What to produce
Lines with the word "runtime" in them are the ones to copy from the records.

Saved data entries
* * * * *
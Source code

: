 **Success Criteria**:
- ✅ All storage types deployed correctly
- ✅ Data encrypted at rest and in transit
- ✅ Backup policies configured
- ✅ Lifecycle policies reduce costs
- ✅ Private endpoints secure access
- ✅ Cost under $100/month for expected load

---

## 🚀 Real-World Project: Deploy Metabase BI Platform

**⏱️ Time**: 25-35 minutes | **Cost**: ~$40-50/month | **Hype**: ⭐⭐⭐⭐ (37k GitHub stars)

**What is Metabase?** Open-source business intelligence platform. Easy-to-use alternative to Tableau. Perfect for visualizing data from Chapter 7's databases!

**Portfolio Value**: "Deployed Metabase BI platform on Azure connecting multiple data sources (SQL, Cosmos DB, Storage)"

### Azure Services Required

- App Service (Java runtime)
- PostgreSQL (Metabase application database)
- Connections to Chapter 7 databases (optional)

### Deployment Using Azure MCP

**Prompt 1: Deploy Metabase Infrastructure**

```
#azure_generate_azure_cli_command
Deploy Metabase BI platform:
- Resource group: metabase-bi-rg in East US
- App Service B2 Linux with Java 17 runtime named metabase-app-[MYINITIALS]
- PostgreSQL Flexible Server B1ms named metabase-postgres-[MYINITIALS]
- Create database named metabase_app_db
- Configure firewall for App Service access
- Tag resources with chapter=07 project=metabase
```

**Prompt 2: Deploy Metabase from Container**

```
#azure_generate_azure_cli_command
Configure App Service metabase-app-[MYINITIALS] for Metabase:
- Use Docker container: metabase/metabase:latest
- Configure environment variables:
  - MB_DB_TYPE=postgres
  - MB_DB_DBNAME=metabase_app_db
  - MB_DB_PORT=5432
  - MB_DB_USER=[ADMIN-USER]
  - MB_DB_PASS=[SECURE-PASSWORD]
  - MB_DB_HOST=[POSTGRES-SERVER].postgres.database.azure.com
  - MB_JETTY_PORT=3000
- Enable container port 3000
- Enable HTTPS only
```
* * * * *
Task result
- App Service (Java runtime)
- App Service B2 Linux with Java 17 runtime named metabase-app-[MYINITIALS]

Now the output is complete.